**Problem statement:**
Lines from the one containing "Avoid adding too" through the final line of the entries below: reproduce them exactly, all of them and only them.

[Saved entries]
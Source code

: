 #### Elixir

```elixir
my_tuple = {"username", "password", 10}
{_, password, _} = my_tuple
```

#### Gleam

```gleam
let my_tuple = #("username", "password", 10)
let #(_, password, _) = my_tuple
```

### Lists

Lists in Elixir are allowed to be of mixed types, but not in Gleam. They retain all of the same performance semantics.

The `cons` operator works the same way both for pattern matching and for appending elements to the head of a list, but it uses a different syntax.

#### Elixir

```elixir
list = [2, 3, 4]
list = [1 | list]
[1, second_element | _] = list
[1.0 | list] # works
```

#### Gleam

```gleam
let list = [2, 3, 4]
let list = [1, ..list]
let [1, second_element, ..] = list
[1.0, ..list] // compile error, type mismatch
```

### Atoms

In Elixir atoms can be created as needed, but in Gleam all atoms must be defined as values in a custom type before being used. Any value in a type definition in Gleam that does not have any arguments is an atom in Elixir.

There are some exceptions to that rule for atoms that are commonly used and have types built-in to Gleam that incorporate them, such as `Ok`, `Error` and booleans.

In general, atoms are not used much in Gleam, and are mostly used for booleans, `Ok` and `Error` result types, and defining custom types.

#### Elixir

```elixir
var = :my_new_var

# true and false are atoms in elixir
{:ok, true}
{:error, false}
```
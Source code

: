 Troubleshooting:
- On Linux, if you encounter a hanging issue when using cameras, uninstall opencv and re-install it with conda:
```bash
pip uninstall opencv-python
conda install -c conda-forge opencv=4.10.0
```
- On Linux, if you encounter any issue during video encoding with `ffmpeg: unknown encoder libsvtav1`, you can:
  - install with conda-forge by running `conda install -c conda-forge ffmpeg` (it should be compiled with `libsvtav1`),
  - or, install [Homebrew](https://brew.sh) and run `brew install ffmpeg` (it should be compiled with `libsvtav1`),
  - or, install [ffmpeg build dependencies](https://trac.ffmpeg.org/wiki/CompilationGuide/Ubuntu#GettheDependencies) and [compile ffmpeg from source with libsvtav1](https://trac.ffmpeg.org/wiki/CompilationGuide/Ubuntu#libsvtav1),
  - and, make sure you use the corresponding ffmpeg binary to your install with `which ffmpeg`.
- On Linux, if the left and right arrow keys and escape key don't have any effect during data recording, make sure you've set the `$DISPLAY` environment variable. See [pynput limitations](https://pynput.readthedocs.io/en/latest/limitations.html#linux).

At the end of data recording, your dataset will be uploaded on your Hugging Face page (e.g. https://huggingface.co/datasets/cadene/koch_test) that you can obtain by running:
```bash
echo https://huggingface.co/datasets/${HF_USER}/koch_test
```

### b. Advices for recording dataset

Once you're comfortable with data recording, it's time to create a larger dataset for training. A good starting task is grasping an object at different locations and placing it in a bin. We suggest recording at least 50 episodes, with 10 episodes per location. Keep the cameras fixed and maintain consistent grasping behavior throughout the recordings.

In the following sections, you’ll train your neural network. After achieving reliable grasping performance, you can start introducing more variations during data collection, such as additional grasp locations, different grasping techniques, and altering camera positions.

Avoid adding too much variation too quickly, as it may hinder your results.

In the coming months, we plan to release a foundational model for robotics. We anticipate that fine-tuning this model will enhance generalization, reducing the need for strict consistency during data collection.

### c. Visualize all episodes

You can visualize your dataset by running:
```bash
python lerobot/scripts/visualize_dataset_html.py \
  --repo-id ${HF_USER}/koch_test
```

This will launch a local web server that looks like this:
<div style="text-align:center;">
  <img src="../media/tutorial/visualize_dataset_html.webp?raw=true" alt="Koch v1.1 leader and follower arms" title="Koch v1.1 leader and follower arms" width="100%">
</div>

**Result:**
Avoid adding too much variation too quickly, as it may hinder your results.

In the coming months, we plan to release a foundational model for robotics. We anticipate that fine-tuning this model will enhance generalization, reducing the need for strict consistency during data collection.

### c. Visualize all episodes

You can visualize your dataset by running:
```bash
python lerobot/scripts/visualize_dataset_html.py \
  --repo-id ${HF_USER}/koch_test
```

This will launch a local web server that looks like this:
<div style="text-align:center;">
  <img src="../media/tutorial/visualize_dataset_html.webp?raw=true" alt="Koch v1.1 leader and follower arms" title="Koch v1.1 leader and follower arms" width="100%">
</div>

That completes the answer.